§ WHAT THE TASK REQUIRES
Tally the lines of the data that include the word "будь". Only the number is to be returned.
BEGIN
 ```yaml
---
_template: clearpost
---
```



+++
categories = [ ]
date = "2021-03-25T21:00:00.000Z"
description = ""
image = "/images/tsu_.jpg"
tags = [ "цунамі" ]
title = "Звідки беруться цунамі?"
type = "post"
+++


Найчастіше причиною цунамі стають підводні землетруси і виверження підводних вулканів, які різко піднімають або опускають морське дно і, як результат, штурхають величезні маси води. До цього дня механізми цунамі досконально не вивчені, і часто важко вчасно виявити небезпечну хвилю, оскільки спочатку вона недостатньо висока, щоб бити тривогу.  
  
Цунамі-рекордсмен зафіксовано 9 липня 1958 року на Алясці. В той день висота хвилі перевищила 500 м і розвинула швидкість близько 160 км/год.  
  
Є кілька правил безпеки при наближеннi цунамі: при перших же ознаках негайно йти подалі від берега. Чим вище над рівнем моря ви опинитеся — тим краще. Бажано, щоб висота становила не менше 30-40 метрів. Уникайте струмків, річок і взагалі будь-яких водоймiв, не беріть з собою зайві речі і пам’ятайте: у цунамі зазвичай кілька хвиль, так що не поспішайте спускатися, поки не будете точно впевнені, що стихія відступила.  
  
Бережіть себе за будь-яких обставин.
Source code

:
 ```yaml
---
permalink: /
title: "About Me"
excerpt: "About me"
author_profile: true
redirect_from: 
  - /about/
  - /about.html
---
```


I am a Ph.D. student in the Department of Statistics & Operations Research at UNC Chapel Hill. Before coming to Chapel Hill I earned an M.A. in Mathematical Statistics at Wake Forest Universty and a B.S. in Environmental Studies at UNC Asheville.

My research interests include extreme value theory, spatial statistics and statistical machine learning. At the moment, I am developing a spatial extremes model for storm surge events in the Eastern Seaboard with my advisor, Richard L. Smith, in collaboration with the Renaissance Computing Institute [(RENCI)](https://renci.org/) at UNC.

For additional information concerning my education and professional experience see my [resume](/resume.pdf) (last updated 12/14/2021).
END
§ SOLVED PROBLEM
2